*** Begin section ***

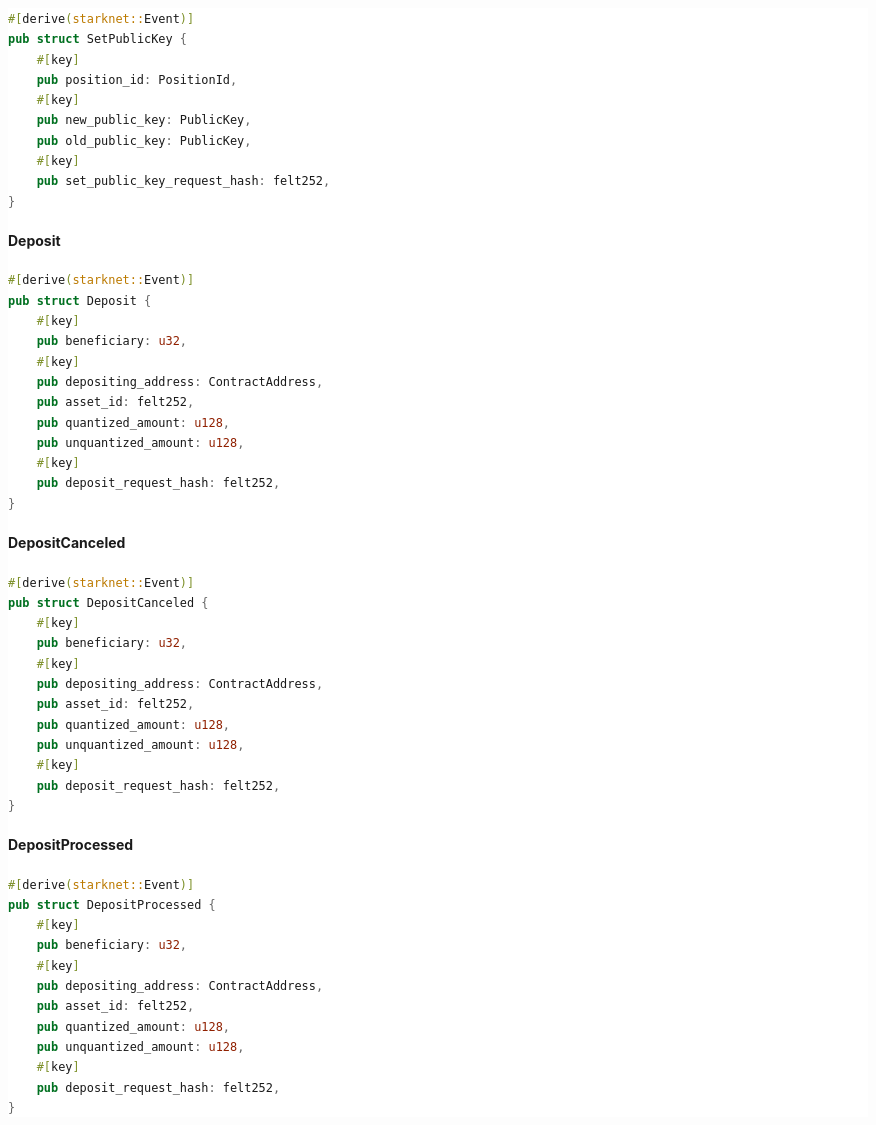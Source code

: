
 ```rust
#[derive(starknet::Event)]
pub struct SetPublicKey {
    #[key]
    pub position_id: PositionId,
    #[key]
    pub new_public_key: PublicKey,
    pub old_public_key: PublicKey,
    #[key]
    pub set_public_key_request_hash: felt252,
}
```
#### Deposit
```rust
#[derive(starknet::Event)]
pub struct Deposit {
    #[key]
    pub beneficiary: u32,
    #[key]
    pub depositing_address: ContractAddress,
    pub asset_id: felt252,
    pub quantized_amount: u128,
    pub unquantized_amount: u128,
    #[key]
    pub deposit_request_hash: felt252,
}
```
#### DepositCanceled

```rust
#[derive(starknet::Event)]
pub struct DepositCanceled {
    #[key]
    pub beneficiary: u32,
    #[key]
    pub depositing_address: ContractAddress,
    pub asset_id: felt252,
    pub quantized_amount: u128,
    pub unquantized_amount: u128,
    #[key]
    pub deposit_request_hash: felt252,
}
```
#### DepositProcessed
```rust
#[derive(starknet::Event)]
pub struct DepositProcessed {
    #[key]
    pub beneficiary: u32,
    #[key]
    pub depositing_address: ContractAddress,
    pub asset_id: felt252,
    pub quantized_amount: u128,
    pub unquantized_amount: u128,
    #[key]
    pub deposit_request_hash: felt252,
}
```
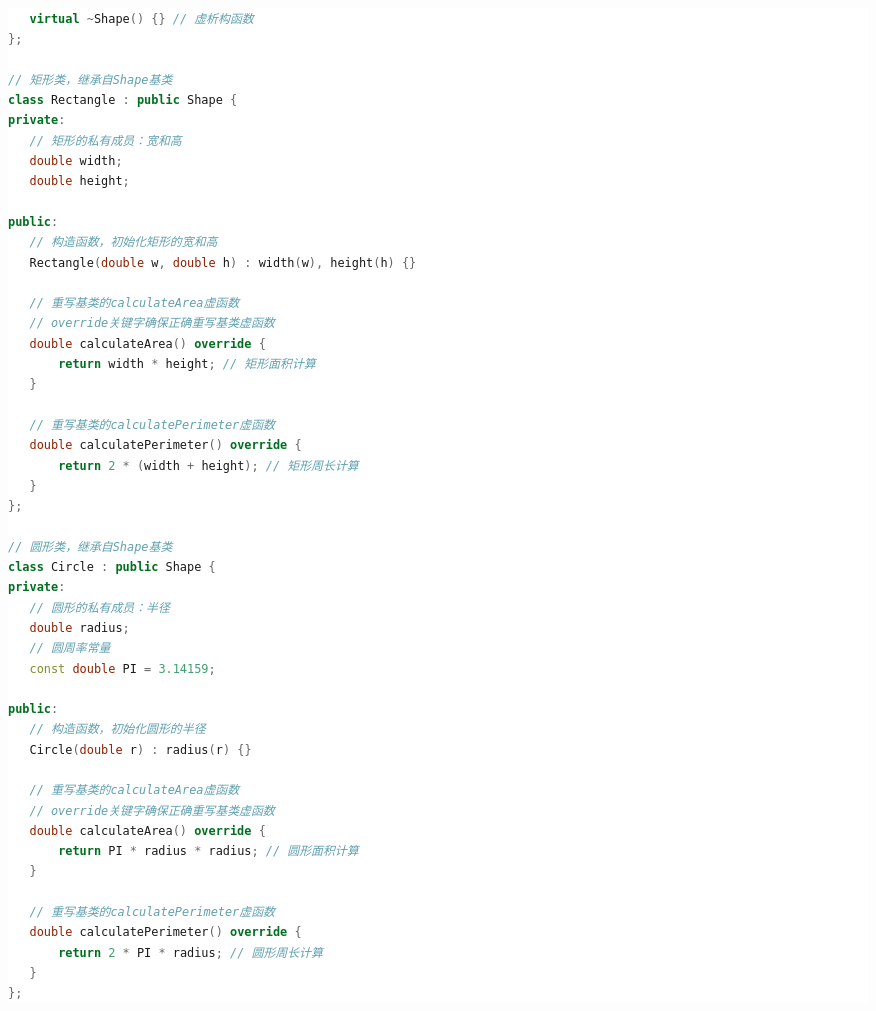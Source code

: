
 ```cpp
   virtual ~Shape() {} // 虚析构函数
};

// 矩形类，继承自Shape基类
class Rectangle : public Shape {
private:
   // 矩形的私有成员：宽和高
   double width;
   double height;

public:
   // 构造函数，初始化矩形的宽和高
   Rectangle(double w, double h) : width(w), height(h) {}

   // 重写基类的calculateArea虚函数
   // override关键字确保正确重写基类虚函数
   double calculateArea() override {
       return width * height; // 矩形面积计算
   }

   // 重写基类的calculatePerimeter虚函数
   double calculatePerimeter() override {
       return 2 * (width + height); // 矩形周长计算
   }
};

// 圆形类，继承自Shape基类
class Circle : public Shape {
private:
   // 圆形的私有成员：半径
   double radius;
   // 圆周率常量
   const double PI = 3.14159;

public:
   // 构造函数，初始化圆形的半径
   Circle(double r) : radius(r) {}

   // 重写基类的calculateArea虚函数
   // override关键字确保正确重写基类虚函数
   double calculateArea() override {
       return PI * radius * radius; // 圆形面积计算
   }

   // 重写基类的calculatePerimeter虚函数
   double calculatePerimeter() override {
       return 2 * PI * radius; // 圆形周长计算
   }
};
```
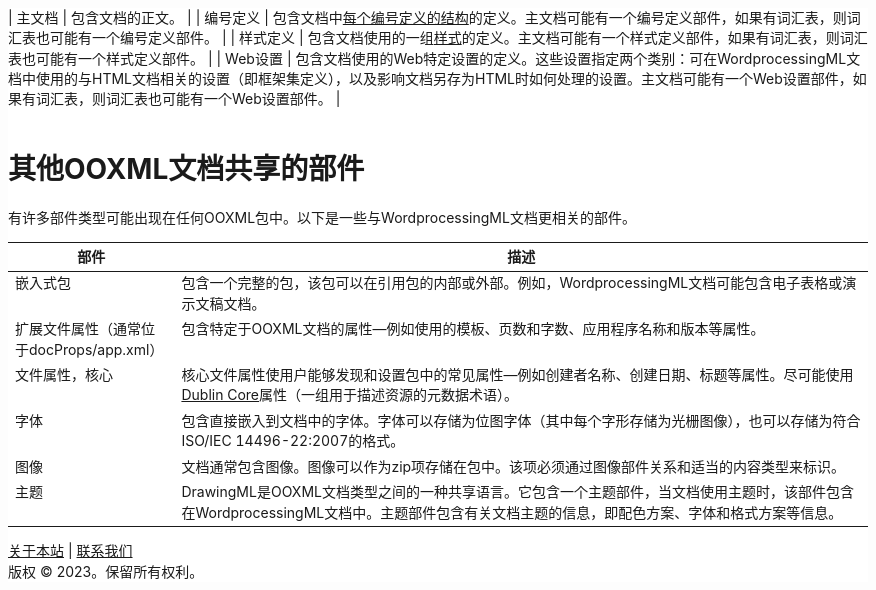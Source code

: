 | 主文档   | 包含文档的正文。                                                                                                                                                                                                                                  |
| 编号定义 | 包含文档中[每个编号定义的结构](WPnumbering.md)的定义。主文档可能有一个编号定义部件，如果有词汇表，则词汇表也可能有一个编号定义部件。                                                                                                              |
| 样式定义 | 包含文档使用的一组[样式](WPstyles.md)的定义。主文档可能有一个样式定义部件，如果有词汇表，则词汇表也可能有一个样式定义部件。                                                                                                                       |
| Web设置  | 包含文档使用的Web特定设置的定义。这些设置指定两个类别：可在WordprocessingML文档中使用的与HTML文档相关的设置（即框架集定义），以及影响文档另存为HTML时如何处理的设置。主文档可能有一个Web设置部件，如果有词汇表，则词汇表也可能有一个Web设置部件。 |

# 其他OOXML文档共享的部件

有许多部件类型可能出现在任何OOXML包中。以下是一些与WordprocessingML文档更相关的部件。

| 部件                                     | 描述                                                                                                                                                                                     |
| ---------------------------------------- | ---------------------------------------------------------------------------------------------------------------------------------------------------------------------------------------- |
| 嵌入式包                                 | 包含一个完整的包，该包可以在引用包的内部或外部。例如，WordprocessingML文档可能包含电子表格或演示文稿文档。                                                                               |
| 扩展文件属性（通常位于docProps/app.xml） | 包含特定于OOXML文档的属性—例如使用的模板、页数和字数、应用程序名称和版本等属性。                                                                                                         |
| 文件属性，核心                           | 核心文件属性使用户能够发现和设置包中的常见属性—例如创建者名称、创建日期、标题等属性。尽可能使用[Dublin Core](http://dublincore.org/)属性（一组用于描述资源的元数据术语）。               |
| 字体                                     | 包含直接嵌入到文档中的字体。字体可以存储为位图字体（其中每个字形存储为光栅图像），也可以存储为符合ISO/IEC 14496-22:2007的格式。                                                          |
| 图像                                     | 文档通常包含图像。图像可以作为zip项存储在包中。该项必须通过图像部件关系和适当的内容类型来标识。                                                                                          |
| 主题                                     | DrawingML是OOXML文档类型之间的一种共享语言。它包含一个主题部件，当文档使用主题时，该部件包含在WordprocessingML文档中。主题部件包含有关文档主题的信息，即配色方案、字体和格式方案等信息。 |

[关于本站](aboutThisSite.md) | [联系我们](contactUs.md)  
版权 © 2023。保留所有权利。
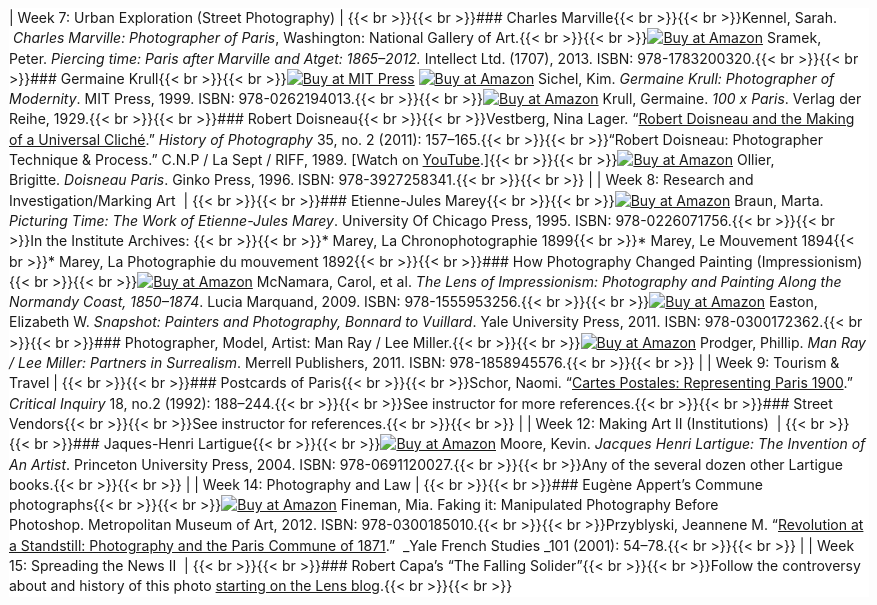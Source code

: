 | Week 7: Urban Exploration (Street Photography) | {{< br >}}{{< br >}}### Charles Marville{{< br >}}{{< br >}}Kennel, Sarah.  _Charles Marville: Photographer of Paris_, Washington: National Gallery of Art.{{< br >}}{{< br >}}[![Buy at Amazon](/images/a_logo_17.gif)](http://www.amazon.com/exec/obidos/ASIN/1783200324/ref=nosim/mitopencourse-20) Sramek, Peter. _Piercing time: Paris after Marville and Atget: 1865–2012._ Intellect Ltd. (1707), 2013. ISBN: 978-1783200320.{{< br >}}{{< br >}}### Germaine Krull{{< br >}}{{< br >}}[![Buy at MIT Press](/images/mp_logo.gif)](https://mitpress.mit.edu/9780262194013) [![Buy at Amazon](/images/a_logo_17.gif)](http://www.amazon.com/exec/obidos/ASIN/0262194015/ref=nosim/mitopencourse-20) Sichel, Kim. _Germaine Krull: Photographer of Modernity_. MIT Press, 1999. ISBN: 978-0262194013.{{< br >}}{{< br >}}[![Buy at Amazon](/images/a_logo_17.gif)](http://www.amazon.com/exec/obidos/ASIN/B000P7QJIU/ref=nosim/mitopencourse-20) Krull, Germaine. _100 x Paris_. Verlag der Reihe, 1929.{{< br >}}{{< br >}}### Robert Doisneau{{< br >}}{{< br >}}Vestberg, Nina Lager. “[Robert Doisneau and the Making of a Universal Cliché](http://www.tandfonline.com/doi/abs/10.1080/03087298.2011.521329).” _History of Photography_ 35, no. 2 (2011): 157–165.{{< br >}}{{< br >}}“Robert Doisneau: Photographer Technique & Process.” C.N.P / La Sept / RIFF, 1989. \[Watch on [YouTube](https://www.youtube.com/watch?v=PRq8o39-XoE).\]{{< br >}}{{< br >}}[![Buy at Amazon](/images/a_logo_17.gif)](http://www.amazon.com/exec/obidos/ASIN/3927258342/ref=nosim/mitopencourse-20) Ollier, Brigitte. _Doisneau Paris_. Ginko Press, 1996. ISBN: 978-3927258341.{{< br >}}{{< br >}} |
| Week 8: Research and Investigation/Marking Art  | {{< br >}}{{< br >}}### Etienne-Jules Marey{{< br >}}{{< br >}}[![Buy at Amazon](/images/a_logo_17.gif)](http://www.amazon.com/exec/obidos/ASIN/0226071758/ref=nosim/mitopencourse-20) Braun, Marta. _Picturing Time: The Work of Etienne-Jules Marey_. University Of Chicago Press, 1995. ISBN: 978-0226071756.{{< br >}}{{< br >}}In the Institute Archives:  {{< br >}}{{< br >}}*   Marey, La Chronophotographie 1899{{< br >}}*   Marey, Le Mouvement 1894{{< br >}}*   Marey, La Photographie du mouvement 1892{{< br >}}{{< br >}}### How Photography Changed Painting (Impressionism){{< br >}}{{< br >}}[![Buy at Amazon](/images/a_logo_17.gif)](http://www.amazon.com/exec/obidos/ASIN/1555953255/ref=nosim/mitopencourse-20) McNamara, Carol, et al. _The Lens of Impressionism: Photography and Painting Along the Normandy Coast, 1850–1874_. Lucia Marquand, 2009. ISBN: 978-1555953256.{{< br >}}{{< br >}}[![Buy at Amazon](/images/a_logo_17.gif)](http://www.amazon.com/exec/obidos/ASIN/0300172362/ref=nosim/mitopencourse-20) Easton, Elizabeth W. _Snapshot: Painters and Photography, Bonnard to Vuillard_. Yale University Press, 2011. ISBN: 978-0300172362.{{< br >}}{{< br >}}### Photographer, Model, Artist: Man Ray / Lee Miller.{{< br >}}{{< br >}}[![Buy at Amazon](/images/a_logo_17.gif)](http://www.amazon.com/exec/obidos/ASIN/1858945577/ref=nosim/mitopencourse-20) Prodger, Phillip. _Man Ray / Lee Miller: Partners in Surrealism_. Merrell Publishers, 2011. ISBN: 978-1858945576.{{< br >}}{{< br >}} |
| Week 9: Tourism & Travel | {{< br >}}{{< br >}}### Postcards of Paris{{< br >}}{{< br >}}Schor, Naomi. “[Cartes Postales: Representing Paris 1900](https://www.jstor.org/stable/1343782).” _Critical Inquiry_ 18, no.2 (1992): 188–244.{{< br >}}{{< br >}}See instructor for more references.{{< br >}}{{< br >}}### Street Vendors{{< br >}}{{< br >}}See instructor for references.{{< br >}}{{< br >}} |
| Week 12: Making Art II (Institutions)  | {{< br >}}{{< br >}}### Jaques-Henri Lartigue{{< br >}}{{< br >}}[![Buy at Amazon](/images/a_logo_17.gif)](http://www.amazon.com/exec/obidos/ASIN/0691120021/ref=nosim/mitopencourse-20) Moore, Kevin. _Jacques Henri Lartigue: The Invention of An Artist_. Princeton University Press, 2004. ISBN: 978-0691120027.{{< br >}}{{< br >}}Any of the several dozen other Lartigue books.{{< br >}}{{< br >}} |
| Week 14: Photography and Law | {{< br >}}{{< br >}}### Eugène Appert’s Commune photographs{{< br >}}{{< br >}}[![Buy at Amazon](/images/a_logo_17.gif)](http://www.amazon.com/exec/obidos/ASIN/0300185014/ref=nosim/mitopencourse-20) Fineman, Mia. Faking it: Manipulated Photography Before Photoshop. Metropolitan Museum of Art, 2012. ISBN: 978-0300185010.{{< br >}}{{< br >}}Przyblyski, Jeannene M. “[Revolution at a Standstill: Photography and the Paris Commune of 1871](http://www.jstor.org/stable/3090606).”  _Yale French Studies _101 (2001): 54–78.{{< br >}}{{< br >}} |
| Week 15: Spreading the News II  | {{< br >}}{{< br >}}### Robert Capa’s “The Falling Solider”{{< br >}}{{< br >}}Follow the controversy about and history of this photo [starting on the Lens blog](http://lens.blogs.nytimes.com/2013/10/22/finding-a-fearless-photographers-voice/).{{< br >}}{{< br >}}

*** End section ***

- What you are asked to do -
Give the number of lines above in which the word "Rectangle" appears, and nothing more.

- Expected answer -
2